[Task data]

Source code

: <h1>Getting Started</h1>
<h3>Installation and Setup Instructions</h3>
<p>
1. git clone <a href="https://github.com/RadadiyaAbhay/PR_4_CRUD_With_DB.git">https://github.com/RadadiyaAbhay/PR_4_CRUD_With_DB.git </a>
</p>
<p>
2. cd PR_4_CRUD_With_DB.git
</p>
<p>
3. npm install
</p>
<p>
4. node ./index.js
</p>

[/Task data]

— Task instructions —
Your task is to transcribe the material, which must come out exactly as written.

— Output for this exercise —
Source code

: <h1>Getting Started</h1>
<h3>Installation and Setup Instructions</h3>
<p>
1. git clone <a href="https://github.com/RadadiyaAbhay/PR_4_CRUD_With_DB.git">https://github.com/RadadiyaAbhay/PR_4_CRUD_With_DB.git </a>
</p>
<p>
2. cd PR_4_CRUD_With_DB.git
</p>
<p>
3. npm install
</p>
<p>
4. node ./index.js
</p>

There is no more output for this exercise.